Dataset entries
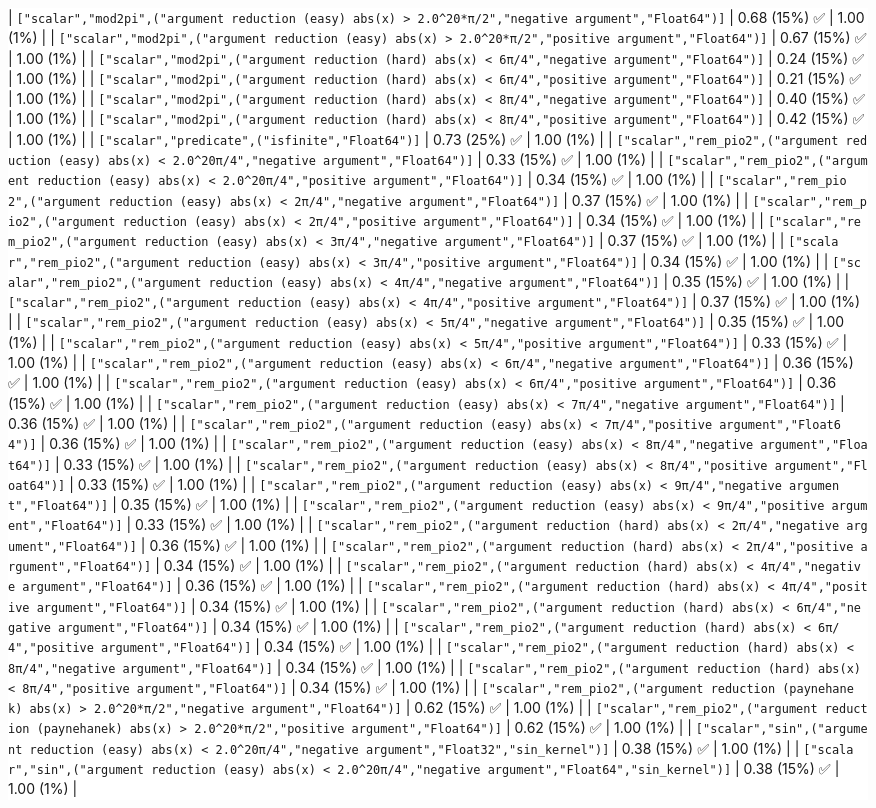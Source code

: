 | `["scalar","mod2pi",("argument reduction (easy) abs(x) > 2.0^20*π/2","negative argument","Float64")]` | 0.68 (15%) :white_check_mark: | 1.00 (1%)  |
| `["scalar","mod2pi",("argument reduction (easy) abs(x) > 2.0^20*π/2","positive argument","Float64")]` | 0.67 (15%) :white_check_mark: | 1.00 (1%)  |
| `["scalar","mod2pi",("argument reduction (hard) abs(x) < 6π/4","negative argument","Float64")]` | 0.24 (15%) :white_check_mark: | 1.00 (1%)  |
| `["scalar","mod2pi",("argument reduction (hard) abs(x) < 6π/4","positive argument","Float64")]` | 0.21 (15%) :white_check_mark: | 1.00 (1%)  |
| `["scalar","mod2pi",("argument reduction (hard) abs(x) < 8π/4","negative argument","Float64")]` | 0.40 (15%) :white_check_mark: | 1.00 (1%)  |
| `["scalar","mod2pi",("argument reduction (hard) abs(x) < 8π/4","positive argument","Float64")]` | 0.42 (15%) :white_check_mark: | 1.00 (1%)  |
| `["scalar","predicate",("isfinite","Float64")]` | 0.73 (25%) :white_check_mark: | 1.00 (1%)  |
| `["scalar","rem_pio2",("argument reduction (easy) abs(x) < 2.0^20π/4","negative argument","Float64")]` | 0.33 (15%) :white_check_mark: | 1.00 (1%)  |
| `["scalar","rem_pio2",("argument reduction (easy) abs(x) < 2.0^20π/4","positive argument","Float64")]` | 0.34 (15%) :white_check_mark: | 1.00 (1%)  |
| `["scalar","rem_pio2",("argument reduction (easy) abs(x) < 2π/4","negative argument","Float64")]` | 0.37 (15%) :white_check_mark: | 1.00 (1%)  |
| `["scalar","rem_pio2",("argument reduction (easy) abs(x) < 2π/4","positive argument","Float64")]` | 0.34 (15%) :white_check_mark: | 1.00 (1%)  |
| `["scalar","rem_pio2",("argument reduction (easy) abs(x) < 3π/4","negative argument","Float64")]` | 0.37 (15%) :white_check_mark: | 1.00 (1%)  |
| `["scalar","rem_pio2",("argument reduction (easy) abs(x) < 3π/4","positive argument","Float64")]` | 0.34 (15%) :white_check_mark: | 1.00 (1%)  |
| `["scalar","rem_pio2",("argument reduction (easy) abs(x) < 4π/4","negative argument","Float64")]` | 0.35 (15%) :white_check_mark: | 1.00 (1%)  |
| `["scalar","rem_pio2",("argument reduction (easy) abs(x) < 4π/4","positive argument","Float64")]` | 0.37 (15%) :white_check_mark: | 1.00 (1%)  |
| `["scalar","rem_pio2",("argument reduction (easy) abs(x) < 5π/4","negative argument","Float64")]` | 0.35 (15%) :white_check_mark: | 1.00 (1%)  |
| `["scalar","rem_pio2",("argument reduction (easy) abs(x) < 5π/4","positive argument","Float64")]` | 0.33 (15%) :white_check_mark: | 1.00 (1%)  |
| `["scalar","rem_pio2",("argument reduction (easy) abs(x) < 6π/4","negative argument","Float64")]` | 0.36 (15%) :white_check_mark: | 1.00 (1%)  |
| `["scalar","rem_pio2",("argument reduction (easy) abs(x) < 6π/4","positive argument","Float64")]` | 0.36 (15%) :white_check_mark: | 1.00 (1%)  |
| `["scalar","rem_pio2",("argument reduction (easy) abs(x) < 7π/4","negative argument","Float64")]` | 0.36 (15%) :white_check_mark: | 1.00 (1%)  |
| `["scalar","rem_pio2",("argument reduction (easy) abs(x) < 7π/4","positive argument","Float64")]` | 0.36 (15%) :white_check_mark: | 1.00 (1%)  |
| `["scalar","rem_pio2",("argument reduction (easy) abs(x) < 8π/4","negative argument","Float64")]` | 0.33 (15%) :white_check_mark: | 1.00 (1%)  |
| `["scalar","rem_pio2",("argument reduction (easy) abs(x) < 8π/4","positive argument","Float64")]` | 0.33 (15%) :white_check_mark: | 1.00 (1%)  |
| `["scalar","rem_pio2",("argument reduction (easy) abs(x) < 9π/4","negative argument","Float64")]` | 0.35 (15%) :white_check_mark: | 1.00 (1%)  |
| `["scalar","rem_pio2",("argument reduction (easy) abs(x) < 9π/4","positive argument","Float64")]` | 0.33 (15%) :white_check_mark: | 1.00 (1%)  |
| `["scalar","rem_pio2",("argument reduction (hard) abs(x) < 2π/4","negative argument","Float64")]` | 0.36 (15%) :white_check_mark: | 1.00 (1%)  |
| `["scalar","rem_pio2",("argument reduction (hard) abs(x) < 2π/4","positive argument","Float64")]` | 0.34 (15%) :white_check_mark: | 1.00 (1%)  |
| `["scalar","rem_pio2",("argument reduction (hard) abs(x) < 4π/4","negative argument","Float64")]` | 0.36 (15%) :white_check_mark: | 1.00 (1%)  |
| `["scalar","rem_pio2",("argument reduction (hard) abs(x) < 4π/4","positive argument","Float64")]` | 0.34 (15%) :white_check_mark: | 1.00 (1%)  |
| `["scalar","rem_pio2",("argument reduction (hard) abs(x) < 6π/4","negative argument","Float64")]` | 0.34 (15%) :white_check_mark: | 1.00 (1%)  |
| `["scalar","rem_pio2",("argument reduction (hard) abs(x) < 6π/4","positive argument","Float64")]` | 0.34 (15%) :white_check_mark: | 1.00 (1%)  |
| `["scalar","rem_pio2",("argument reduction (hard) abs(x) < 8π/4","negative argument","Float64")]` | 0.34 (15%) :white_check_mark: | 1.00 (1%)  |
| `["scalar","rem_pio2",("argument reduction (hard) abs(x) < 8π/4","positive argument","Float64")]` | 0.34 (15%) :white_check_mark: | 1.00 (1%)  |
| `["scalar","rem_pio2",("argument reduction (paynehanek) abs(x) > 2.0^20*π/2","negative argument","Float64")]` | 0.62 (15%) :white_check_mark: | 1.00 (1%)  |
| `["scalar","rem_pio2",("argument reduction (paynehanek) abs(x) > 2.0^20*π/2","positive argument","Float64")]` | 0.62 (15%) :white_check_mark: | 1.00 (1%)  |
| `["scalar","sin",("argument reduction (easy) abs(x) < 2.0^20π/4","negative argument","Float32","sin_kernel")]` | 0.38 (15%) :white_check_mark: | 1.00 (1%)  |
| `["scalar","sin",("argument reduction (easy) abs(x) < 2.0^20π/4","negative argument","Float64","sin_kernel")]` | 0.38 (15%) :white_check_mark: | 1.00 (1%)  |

**TASK DIRECTIONS**
Return every entry word for word, leaving the pictures out.

**RESPONSE**
Source code

: | `["scalar","mod2pi",("argument reduction (easy) abs(x) > 2.0^20*π/2","negative argument","Float64")]` | 0.68 (15%) :white_check_mark: | 1.00 (1%)  |
| `["scalar","mod2pi",("argument reduction (easy) abs(x) > 2.0^20*π/2","positive argument","Float64")]` | 0.67 (15%) :white_check_mark: | 1.00 (1%)  |
| `["scalar","mod2pi",("argument reduction (hard) abs(x) < 6π/4","negative argument","Float64")]` | 0.24 (15%) :white_check_mark: | 1.00 (1%)  |
| `["scalar","mod2pi",("argument reduction (hard) abs(x) < 6π/4","positive argument","Float64")]` | 0.21 (15%) :white_check_mark: | 1.00 (1%)  |
| `["scalar","mod2pi",("argument reduction (hard) abs(x) < 8π/4","negative argument","Float64")]` | 0.40 (15%) :white_check_mark: | 1.00 (1%)  |
| `["scalar","mod2pi",("argument reduction (hard) abs(x) < 8π/4","positive argument","Float64")]` | 0.42 (15%) :white_check_mark: | 1.00 (1%)  |
| `["scalar","predicate",("isfinite","Float64")]` | 0.73 (25%) :white_check_mark: | 1.00 (1%)  |
| `["scalar","rem_pio2",("argument reduction (easy) abs(x) < 2.0^20π/4","negative argument","Float64")]` | 0.33 (15%) :white_check_mark: | 1.00 (1%)  |
| `["scalar","rem_pio2",("argument reduction (easy) abs(x) < 2.0^20π/4","positive argument","Float64")]` | 0.34 (15%) :white_check_mark: | 1.00 (1%)  |
| `["scalar","rem_pio2",("argument reduction (easy) abs(x) < 2π/4","negative argument","Float64")]` | 0.37 (15%) :white_check_mark: | 1.00 (1%)  |
| `["scalar","rem_pio2",("argument reduction (easy) abs(x) < 2π/4","positive argument","Float64")]` | 0.34 (15%) :white_check_mark: | 1.00 (1%)  |
| `["scalar","rem_pio2",("argument reduction (easy) abs(x) < 3π/4","negative argument","Float64")]` | 0.37 (15%) :white_check_mark: | 1.00 (1%)  |
| `["scalar","rem_pio2",("argument reduction (easy) abs(x) < 3π/4","positive argument","Float64")]` | 0.34 (15%) :white_check_mark: | 1.00 (1%)  |
| `["scalar","rem_pio2",("argument reduction (easy) abs(x) < 4π/4","negative argument","Float64")]` | 0.35 (15%) :white_check_mark: | 1.00 (1%)  |
| `["scalar","rem_pio2",("argument reduction (easy) abs(x) < 4π/4","positive argument","Float64")]` | 0.37 (15%) :white_check_mark: | 1.00 (1%)  |
| `["scalar","rem_pio2",("argument reduction (easy) abs(x) < 5π/4","negative argument","Float64")]` | 0.35 (15%) :white_check_mark: | 1.00 (1%)  |
| `["scalar","rem_pio2",("argument reduction (easy) abs(x) < 5π/4","positive argument","Float64")]` | 0.33 (15%) :white_check_mark: | 1.00 (1%)  |
| `["scalar","rem_pio2",("argument reduction (easy) abs(x) < 6π/4","negative argument","Float64")]` | 0.36 (15%) :white_check_mark: | 1.00 (1%)  |
| `["scalar","rem_pio2",("argument reduction (easy) abs(x) < 6π/4","positive argument","Float64")]` | 0.36 (15%) :white_check_mark: | 1.00 (1%)  |
| `["scalar","rem_pio2",("argument reduction (easy) abs(x) < 7π/4","negative argument","Float64")]` | 0.36 (15%) :white_check_mark: | 1.00 (1%)  |
| `["scalar","rem_pio2",("argument reduction (easy) abs(x) < 7π/4","positive argument","Float64")]` | 0.36 (15%) :white_check_mark: | 1.00 (1%)  |
| `["scalar","rem_pio2",("argument reduction (easy) abs(x) < 8π/4","negative argument","Float64")]` | 0.33 (15%) :white_check_mark: | 1.00 (1%)  |
| `["scalar","rem_pio2",("argument reduction (easy) abs(x) < 8π/4","positive argument","Float64")]` | 0.33 (15%) :white_check_mark: | 1.00 (1%)  |
| `["scalar","rem_pio2",("argument reduction (easy) abs(x) < 9π/4","negative argument","Float64")]` | 0.35 (15%) :white_check_mark: | 1.00 (1%)  |
| `["scalar","rem_pio2",("argument reduction (easy) abs(x) < 9π/4","positive argument","Float64")]` | 0.33 (15%) :white_check_mark: | 1.00 (1%)  |
| `["scalar","rem_pio2",("argument reduction (hard) abs(x) < 2π/4","negative argument","Float64")]` | 0.36 (15%) :white_check_mark: | 1.00 (1%)  |
| `["scalar","rem_pio2",("argument reduction (hard) abs(x) < 2π/4","positive argument","Float64")]` | 0.34 (15%) :white_check_mark: | 1.00 (1%)  |
| `["scalar","rem_pio2",("argument reduction (hard) abs(x) < 4π/4","negative argument","Float64")]` | 0.36 (15%) :white_check_mark: | 1.00 (1%)  |
| `["scalar","rem_pio2",("argument reduction (hard) abs(x) < 4π/4","positive argument","Float64")]` | 0.34 (15%) :white_check_mark: | 1.00 (1%)  |
| `["scalar","rem_pio2",("argument reduction (hard) abs(x) < 6π/4","negative argument","Float64")]` | 0.34 (15%) :white_check_mark: | 1.00 (1%)  |
| `["scalar","rem_pio2",("argument reduction (hard) abs(x) < 6π/4","positive argument","Float64")]` | 0.34 (15%) :white_check_mark: | 1.00 (1%)  |
| `["scalar","rem_pio2",("argument reduction (hard) abs(x) < 8π/4","negative argument","Float64")]` | 0.34 (15%) :white_check_mark: | 1.00 (1%)  |
| `["scalar","rem_pio2",("argument reduction (hard) abs(x) < 8π/4","positive argument","Float64")]` | 0.34 (15%) :white_check_mark: | 1.00 (1%)  |
| `["scalar","rem_pio2",("argument reduction (paynehanek) abs(x) > 2.0^20*π/2","negative argument","Float64")]` | 0.62 (15%) :white_check_mark: | 1.00 (1%)  |
| `["scalar","rem_pio2",("argument reduction (paynehanek) abs(x) > 2.0^20*π/2","positive argument","Float64")]` | 0.62 (15%) :white_check_mark: | 1.00 (1%)  |
| `["scalar","sin",("argument reduction (easy) abs(x) < 2.0^20π/4","negative argument","Float32","sin_kernel")]` | 0.38 (15%) :white_check_mark: | 1.00 (1%)  |
| `["scalar","sin",("argument reduction (easy) abs(x) < 2.0^20π/4","negative argument","Float64","sin_kernel")]` | 0.38 (15%) :white_check_mark: | 1.00 (1%)  |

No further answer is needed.